The Sui blockchain, marketed as one of the fastest and most reliable Layer-1 networks, suffered two back-to-back outages on May 28 and 29, 2026, stopping block production for a combined 9.5 hours. The incidents were traced to crash bugs in its recent 1.72 software upgrade, which introduced a new address balances feature that malfunctioned with the network’s gas charging logic. While no funds were lost and the chain was not compromised, the events undercut Sui’s core promise of rock-solid uptime.

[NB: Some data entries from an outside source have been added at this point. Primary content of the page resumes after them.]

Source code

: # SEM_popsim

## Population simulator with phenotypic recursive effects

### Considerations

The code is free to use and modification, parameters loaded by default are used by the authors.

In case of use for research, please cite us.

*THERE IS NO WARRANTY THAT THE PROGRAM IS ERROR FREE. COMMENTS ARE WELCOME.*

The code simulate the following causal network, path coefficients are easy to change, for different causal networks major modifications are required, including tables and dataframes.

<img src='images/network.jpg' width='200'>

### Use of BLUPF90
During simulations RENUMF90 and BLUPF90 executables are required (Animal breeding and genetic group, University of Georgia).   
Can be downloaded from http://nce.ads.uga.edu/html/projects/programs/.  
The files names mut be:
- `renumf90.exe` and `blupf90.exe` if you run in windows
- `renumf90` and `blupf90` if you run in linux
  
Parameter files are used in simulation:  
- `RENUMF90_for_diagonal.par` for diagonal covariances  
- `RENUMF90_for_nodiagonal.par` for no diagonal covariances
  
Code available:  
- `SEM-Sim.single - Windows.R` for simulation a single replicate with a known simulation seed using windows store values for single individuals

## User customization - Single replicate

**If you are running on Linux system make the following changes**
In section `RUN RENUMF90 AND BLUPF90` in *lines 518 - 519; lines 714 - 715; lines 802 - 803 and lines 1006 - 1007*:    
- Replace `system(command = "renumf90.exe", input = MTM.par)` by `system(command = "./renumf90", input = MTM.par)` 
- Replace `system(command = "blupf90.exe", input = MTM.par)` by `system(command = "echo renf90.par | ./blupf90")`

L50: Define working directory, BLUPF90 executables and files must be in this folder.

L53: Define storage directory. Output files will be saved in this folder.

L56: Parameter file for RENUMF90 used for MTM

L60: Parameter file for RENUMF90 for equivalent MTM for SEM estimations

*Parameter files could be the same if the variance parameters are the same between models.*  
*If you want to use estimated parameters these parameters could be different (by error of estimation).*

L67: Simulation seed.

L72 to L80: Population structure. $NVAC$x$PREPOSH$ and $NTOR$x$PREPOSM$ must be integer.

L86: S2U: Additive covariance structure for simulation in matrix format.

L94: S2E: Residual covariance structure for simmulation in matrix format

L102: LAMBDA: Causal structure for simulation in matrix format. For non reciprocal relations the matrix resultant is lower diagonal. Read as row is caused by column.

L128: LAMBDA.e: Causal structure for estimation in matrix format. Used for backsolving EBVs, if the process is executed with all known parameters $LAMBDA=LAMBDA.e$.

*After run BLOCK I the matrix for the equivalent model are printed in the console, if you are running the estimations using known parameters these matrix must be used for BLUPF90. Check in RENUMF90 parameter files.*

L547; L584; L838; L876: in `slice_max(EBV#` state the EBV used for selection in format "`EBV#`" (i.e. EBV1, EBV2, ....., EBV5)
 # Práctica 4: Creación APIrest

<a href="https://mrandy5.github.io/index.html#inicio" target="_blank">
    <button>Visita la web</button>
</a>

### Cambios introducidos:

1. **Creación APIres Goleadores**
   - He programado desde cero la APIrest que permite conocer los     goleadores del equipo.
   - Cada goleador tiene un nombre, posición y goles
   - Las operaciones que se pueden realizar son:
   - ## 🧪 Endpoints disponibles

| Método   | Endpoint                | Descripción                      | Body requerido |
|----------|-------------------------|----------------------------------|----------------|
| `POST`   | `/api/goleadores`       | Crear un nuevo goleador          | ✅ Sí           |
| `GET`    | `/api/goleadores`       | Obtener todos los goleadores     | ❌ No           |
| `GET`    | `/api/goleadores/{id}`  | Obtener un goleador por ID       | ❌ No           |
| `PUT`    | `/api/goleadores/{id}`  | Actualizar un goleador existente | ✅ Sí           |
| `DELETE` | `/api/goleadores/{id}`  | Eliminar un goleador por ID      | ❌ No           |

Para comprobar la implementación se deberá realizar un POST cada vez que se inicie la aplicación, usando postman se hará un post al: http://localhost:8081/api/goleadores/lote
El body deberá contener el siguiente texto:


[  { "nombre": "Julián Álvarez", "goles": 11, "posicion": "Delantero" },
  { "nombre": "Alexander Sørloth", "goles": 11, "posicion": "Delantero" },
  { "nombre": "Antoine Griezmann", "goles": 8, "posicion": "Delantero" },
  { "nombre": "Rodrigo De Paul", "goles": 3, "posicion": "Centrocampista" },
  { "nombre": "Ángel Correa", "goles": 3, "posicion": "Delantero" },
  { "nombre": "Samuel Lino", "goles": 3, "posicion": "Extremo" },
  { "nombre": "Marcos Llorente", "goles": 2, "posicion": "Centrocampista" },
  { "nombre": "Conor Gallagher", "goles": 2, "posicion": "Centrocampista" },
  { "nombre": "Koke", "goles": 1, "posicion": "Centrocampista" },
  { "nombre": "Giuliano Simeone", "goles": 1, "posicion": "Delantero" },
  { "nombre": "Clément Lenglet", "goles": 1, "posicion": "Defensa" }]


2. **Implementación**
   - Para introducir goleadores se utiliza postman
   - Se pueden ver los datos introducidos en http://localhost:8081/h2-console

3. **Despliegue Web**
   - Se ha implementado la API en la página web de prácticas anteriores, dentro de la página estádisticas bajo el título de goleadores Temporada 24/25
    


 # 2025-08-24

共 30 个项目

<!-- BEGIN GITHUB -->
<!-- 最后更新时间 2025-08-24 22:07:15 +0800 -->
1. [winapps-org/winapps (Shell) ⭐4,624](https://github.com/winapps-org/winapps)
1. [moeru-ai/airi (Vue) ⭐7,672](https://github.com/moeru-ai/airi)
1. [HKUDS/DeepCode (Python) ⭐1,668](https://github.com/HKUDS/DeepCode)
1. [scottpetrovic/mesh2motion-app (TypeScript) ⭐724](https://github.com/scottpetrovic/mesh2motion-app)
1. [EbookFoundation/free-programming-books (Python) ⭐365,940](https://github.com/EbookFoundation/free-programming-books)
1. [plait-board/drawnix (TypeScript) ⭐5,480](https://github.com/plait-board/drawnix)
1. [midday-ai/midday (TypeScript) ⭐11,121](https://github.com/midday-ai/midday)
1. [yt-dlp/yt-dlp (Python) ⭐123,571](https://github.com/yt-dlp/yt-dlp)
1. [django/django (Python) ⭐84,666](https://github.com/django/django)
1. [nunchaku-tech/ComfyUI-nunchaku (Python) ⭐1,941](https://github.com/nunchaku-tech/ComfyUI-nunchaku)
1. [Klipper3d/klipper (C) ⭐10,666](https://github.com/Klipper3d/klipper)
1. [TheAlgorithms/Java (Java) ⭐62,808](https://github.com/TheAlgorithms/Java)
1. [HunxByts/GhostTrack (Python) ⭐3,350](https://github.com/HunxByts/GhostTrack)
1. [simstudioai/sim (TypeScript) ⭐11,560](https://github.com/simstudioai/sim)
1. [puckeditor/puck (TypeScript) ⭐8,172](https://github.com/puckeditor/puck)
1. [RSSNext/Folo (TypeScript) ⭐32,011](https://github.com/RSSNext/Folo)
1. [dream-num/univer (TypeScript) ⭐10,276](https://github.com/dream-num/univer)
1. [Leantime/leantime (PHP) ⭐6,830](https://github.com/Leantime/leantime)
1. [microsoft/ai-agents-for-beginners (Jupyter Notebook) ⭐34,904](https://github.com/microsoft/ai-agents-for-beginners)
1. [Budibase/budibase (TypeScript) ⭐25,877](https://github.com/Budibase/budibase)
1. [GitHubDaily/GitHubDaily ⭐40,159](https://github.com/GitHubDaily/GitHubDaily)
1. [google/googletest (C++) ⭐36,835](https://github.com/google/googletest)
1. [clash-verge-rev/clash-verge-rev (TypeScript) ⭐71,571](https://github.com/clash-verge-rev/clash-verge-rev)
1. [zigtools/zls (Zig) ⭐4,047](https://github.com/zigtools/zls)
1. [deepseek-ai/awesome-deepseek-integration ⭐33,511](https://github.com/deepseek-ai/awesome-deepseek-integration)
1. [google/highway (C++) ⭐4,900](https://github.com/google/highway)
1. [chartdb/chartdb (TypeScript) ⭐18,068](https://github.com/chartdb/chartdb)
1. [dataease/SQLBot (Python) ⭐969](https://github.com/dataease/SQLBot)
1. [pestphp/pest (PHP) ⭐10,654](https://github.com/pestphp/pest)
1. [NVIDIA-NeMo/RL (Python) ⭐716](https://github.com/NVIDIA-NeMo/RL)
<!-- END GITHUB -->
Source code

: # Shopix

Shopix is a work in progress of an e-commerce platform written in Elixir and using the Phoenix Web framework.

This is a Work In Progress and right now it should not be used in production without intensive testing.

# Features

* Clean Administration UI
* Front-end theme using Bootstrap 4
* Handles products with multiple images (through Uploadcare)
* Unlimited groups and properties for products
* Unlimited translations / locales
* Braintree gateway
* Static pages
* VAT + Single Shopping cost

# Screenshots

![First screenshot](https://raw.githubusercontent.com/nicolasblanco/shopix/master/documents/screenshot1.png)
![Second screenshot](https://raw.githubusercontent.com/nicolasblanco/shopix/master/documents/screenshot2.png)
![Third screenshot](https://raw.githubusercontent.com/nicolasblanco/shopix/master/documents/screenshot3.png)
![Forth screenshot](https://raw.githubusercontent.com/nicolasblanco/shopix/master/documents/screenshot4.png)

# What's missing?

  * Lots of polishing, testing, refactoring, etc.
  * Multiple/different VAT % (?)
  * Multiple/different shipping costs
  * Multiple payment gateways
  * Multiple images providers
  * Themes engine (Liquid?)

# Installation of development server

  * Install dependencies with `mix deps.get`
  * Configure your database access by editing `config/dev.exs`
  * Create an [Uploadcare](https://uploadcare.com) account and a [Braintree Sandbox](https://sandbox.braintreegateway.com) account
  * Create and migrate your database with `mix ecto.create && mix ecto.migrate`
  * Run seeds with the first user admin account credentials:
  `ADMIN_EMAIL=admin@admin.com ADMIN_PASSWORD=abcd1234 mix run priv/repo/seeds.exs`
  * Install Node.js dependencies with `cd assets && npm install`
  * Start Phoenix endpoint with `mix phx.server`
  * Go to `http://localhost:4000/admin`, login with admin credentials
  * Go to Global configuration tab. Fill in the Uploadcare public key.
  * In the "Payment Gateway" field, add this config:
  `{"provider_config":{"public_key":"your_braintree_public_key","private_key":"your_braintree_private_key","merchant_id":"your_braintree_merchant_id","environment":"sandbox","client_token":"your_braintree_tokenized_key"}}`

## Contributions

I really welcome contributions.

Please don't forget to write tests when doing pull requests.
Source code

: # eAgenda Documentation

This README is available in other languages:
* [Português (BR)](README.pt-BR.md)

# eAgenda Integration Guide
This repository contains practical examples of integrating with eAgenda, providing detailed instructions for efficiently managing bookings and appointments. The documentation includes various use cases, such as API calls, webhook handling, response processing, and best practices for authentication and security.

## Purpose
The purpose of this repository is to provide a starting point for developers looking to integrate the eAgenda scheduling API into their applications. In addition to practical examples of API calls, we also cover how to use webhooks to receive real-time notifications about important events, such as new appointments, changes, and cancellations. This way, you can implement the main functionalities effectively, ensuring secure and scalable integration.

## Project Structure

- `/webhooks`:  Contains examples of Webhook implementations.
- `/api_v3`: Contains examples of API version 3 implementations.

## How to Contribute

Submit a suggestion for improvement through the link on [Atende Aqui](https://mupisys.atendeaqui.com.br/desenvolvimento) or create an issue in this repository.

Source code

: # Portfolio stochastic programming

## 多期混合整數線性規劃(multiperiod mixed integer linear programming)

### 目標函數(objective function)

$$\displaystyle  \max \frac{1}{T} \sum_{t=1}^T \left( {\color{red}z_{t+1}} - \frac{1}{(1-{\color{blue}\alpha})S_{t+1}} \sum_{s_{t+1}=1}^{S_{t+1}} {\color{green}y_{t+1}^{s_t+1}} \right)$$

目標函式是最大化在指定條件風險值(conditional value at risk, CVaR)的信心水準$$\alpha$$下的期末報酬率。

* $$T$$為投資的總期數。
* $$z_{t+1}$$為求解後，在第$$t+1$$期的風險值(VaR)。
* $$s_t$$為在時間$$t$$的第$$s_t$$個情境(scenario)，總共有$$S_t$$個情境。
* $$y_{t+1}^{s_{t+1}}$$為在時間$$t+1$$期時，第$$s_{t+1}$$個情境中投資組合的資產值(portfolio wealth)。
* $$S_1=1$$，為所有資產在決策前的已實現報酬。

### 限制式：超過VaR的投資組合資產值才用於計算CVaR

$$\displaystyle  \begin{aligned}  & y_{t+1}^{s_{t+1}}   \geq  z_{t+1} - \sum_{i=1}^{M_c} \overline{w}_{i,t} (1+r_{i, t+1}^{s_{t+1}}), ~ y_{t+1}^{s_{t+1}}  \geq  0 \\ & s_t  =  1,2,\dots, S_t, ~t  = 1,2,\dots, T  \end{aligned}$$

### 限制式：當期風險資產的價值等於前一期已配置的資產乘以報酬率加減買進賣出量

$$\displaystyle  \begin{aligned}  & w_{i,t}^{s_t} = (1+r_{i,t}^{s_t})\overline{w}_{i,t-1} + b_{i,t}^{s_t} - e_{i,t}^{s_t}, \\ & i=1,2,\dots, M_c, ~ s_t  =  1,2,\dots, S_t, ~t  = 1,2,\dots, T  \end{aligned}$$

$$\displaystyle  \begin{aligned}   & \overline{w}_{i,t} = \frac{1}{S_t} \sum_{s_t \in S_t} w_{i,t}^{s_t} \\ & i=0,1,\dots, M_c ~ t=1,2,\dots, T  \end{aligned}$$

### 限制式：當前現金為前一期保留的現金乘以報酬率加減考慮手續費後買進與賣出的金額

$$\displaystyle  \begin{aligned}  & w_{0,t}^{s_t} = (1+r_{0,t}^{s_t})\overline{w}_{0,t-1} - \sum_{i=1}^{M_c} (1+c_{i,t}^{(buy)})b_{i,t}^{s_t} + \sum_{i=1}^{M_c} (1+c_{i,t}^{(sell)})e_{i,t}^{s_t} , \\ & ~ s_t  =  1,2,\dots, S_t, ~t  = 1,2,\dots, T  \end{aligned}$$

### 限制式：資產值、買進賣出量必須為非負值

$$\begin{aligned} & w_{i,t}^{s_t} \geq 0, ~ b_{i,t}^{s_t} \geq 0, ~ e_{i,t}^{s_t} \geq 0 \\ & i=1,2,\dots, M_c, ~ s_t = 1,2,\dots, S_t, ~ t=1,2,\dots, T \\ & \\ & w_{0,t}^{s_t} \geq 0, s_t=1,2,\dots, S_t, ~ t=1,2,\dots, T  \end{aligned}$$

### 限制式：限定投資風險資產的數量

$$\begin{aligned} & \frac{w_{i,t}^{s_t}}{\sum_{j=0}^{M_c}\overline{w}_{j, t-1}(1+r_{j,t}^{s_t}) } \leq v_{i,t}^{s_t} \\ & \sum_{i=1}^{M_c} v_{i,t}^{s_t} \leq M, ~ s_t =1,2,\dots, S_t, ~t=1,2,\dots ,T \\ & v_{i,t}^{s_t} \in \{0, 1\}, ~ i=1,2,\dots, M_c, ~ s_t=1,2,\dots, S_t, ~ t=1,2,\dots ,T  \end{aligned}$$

The price of SUI fell roughly 13% shortly after the outages, and over the past week, the token is down about 17%, trading near $0.87—a steep decline from its all-time high of $5.35 in January 2025. The network validators deployed an interim patch after the first outage, but when a second incident struck the next day, the team rushed out what it describes as a permanent fix. A detailed post-mortem has been promised and will be critical to rebuilding developer and institutional confidence.
The damage goes beyond price. Sui was built by former Meta engineers around parallel transaction execution, and its reliability was the key differentiator against competitors like Solana, which has a history of outages. Two halts in 48 hours transformed a technical bug into a reputational hit. As analysts note, for a chain that sells speed and uptime, any sign of instability can make developers and institutions hesitate.
In separate news, TRON (TRX) traded near $0.3483 with a market cap around $33 billion, finding support at technical levels. BlockDAG also announced plans for a stablecoin and buyback-and-burn mechanism, but these are unverified project claims.